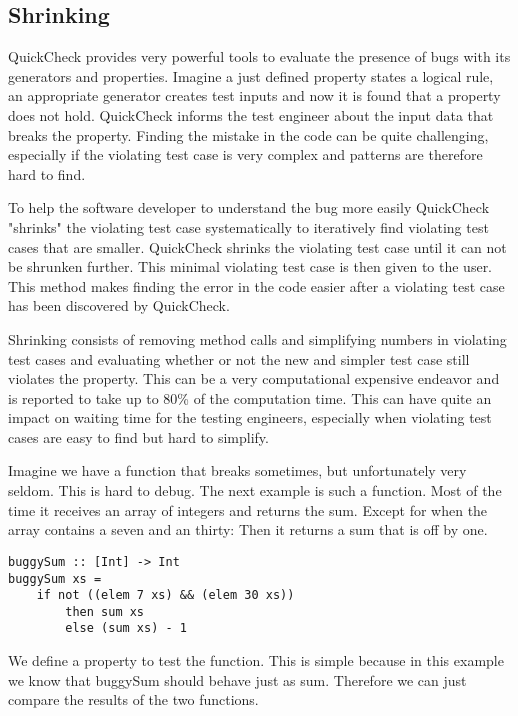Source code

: \documentclass[a4paper, 12pt]{article} %
\begin{document}
\subsection{Shrinking}

QuickCheck provides very powerful tools to evaluate the presence of bugs with its generators and properties. Imagine a just defined property states a logical rule, an appropriate generator creates test inputs and now it is found that a property does not hold. QuickCheck informs the test engineer about the input data that breaks the property. Finding the mistake in the code can be quite challenging, especially if the violating test case is very complex and patterns are therefore hard to find. 

To help the software developer to understand the bug more easily QuickCheck "shrinks" the violating test case systematically to iteratively find violating test cases that are smaller. QuickCheck shrinks the violating test case until it can not be shrunken further. This minimal violating test case is then given to the user. This method makes finding the error in the code easier after a violating test case has been discovered by QuickCheck. \cite{Claessen2009}

Shrinking consists of removing method calls and simplifying numbers in violating test cases and evaluating whether or not the new and simpler test case still violates the property. This can be a very computational expensive endeavor and is reported to take up to 80\% of the computation time. This can have quite an impact on waiting time for the testing engineers, especially when violating test cases are easy to find but hard to simplify. \cite{Hughes:2016}

Imagine we have a function that breaks sometimes, but unfortunately very seldom. This is hard to debug. The next example is such a function. Most of the time it receives an array of integers and returns the sum. Except for when the array contains a seven and an thirty: Then it returns a sum that is off by one.

\begin{verbatim}
buggySum :: [Int] -> Int
buggySum xs = 
    if not ((elem 7 xs) && (elem 30 xs))
        then sum xs
        else (sum xs) - 1
\end{verbatim}

We define a property to test the function. This is simple because in this example we know that buggySum should behave just as sum. Therefore we can just compare the results of the two functions.
\end{document}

# # # # #

▸ About this task:
On how many lines of the listing does the string "buggySum" appear? Only the number should be given.

▸ Task solution:
3